Let us be clear: The auction of these items, while disturbing, should not be misconstrued as comparable to the black market sale of antiquities, more recently resulting from conflicts in Iraq, Egypt, and Syria. The backstory to how the St. Louis Society acquired this “treasure” is legal and unimpeachably documented.
In 1914, exactly a decade after St Louis held its famous World’s Fair, a British team of researchers, led by the father of modern archaeology, Sir William Matthew Flinders Petrie, had excavated in an area of the Fayum region of Egypt at a site known as Harageh. Because the British excavations benefited from the financial support of the St Louis community, some of the team’s finds were “partitioned,” or shared, with the chapter here. The pieces—which date to the reign of Pharaoh Sesostris II, who ruled Egypt in the nineteenth century B.C. — have been in the St. Louis Society’s collection ever since.
Selling off cultural property is not an issue that any arts or heritage organization should take lightly. The ramifications can be severe. As recently as August, one museum in the United Kingdom was stripped of its accreditation for auctioning off one of its Egyptian statues. In this case, the local Society’s decision now puts the Egyptian government in the uncomfortable position of having to bid on its own heritage, if it wants the tomb finds returned.
Monica Hanna, an Egyptian archaeologist who has worked tirelessly to protect and retrieve Egypt’s cultural heritage in recent years, said, “If the St. Louis Society wants to divest themselves of their Egyptian artifacts, I have no doubt that Egypt would gladly offer to take them back.” We asked the leadership of the St. Louis Society to explain their reasons for the sale, including how it plans to use the proceeds, but did not receive a response. The board of directors is scheduled to meet Saturday.

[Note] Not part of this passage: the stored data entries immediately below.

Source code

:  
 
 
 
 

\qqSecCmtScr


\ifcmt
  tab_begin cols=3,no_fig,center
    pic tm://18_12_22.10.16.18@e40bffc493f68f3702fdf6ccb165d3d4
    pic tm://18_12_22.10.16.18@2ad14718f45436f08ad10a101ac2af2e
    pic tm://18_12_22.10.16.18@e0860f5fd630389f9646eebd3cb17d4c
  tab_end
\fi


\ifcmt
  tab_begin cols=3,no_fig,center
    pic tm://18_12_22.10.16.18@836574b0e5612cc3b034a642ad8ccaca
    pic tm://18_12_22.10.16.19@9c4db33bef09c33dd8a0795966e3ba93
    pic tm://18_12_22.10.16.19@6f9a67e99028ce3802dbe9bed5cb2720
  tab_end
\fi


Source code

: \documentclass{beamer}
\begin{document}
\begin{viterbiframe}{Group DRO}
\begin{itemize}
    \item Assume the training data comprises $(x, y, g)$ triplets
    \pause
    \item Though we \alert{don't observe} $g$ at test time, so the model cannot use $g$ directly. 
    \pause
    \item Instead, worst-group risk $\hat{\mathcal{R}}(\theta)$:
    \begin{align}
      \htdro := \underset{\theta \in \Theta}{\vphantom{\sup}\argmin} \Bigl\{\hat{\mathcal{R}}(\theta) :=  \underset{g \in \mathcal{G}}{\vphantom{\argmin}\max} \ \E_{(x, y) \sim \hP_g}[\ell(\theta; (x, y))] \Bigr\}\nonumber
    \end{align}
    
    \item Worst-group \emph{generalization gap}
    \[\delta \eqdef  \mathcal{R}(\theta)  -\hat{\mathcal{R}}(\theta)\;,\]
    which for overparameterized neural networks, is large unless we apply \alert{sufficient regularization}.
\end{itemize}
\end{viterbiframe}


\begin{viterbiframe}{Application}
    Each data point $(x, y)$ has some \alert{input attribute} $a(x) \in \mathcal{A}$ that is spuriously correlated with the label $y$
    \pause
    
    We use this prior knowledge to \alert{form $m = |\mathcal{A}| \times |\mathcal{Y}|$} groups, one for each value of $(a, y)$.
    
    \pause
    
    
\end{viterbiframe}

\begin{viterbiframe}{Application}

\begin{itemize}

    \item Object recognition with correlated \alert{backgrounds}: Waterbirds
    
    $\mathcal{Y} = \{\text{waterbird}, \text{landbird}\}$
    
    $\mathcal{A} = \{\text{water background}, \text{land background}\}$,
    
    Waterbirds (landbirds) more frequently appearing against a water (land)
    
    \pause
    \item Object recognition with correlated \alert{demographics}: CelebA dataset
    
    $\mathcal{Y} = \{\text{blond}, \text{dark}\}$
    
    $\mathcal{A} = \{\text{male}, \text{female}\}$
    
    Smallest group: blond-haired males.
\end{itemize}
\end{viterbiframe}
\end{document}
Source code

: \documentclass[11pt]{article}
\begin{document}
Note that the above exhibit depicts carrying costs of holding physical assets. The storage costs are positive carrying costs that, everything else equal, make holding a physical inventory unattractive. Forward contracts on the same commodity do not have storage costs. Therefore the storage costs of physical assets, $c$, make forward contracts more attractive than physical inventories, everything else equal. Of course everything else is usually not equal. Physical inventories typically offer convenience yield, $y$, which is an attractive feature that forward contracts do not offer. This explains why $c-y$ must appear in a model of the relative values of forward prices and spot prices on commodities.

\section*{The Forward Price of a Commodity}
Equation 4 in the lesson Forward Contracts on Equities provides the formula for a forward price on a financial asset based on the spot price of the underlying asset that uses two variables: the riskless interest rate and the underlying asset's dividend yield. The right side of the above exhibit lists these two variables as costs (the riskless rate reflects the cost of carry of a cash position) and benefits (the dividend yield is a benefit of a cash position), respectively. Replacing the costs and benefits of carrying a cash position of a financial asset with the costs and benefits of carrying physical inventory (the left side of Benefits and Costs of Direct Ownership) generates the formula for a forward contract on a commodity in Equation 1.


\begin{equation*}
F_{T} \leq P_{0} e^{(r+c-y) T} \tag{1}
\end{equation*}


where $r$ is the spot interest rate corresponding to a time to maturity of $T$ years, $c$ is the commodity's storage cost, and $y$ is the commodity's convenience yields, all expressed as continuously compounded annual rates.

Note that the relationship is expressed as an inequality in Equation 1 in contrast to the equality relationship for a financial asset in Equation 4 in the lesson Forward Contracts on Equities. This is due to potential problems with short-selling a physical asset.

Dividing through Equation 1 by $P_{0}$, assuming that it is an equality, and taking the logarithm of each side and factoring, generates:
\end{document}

Members of the St. Louis archaeological community are justly outraged that they weren’t consulted about the society’s decision. Many are now asking if this sale would cause the AIA to revoke the St. Louis Society’s charter — a potentially devastating blow to the St. Louis art and culture community.
Leadership in Boston has certainly taken note of the scheduled auction. According to the President of the AIA, Andrew Moore, “The AIA is reviewing a number of possible responses that are consistent with its regulations and values.” The St. Louis Society is a registered non-profit independent of the national AIA.
Why is the St. Louis society proceeding in the face of so much local and national opposition? It can’t be for lack of display space in the city. We’re confident that many St Louis institutions would gladly work with the society to house the artifacts, if not to adequately present the storied history of these items to a wider public. The society should halt the sale of its “treasure” immediately.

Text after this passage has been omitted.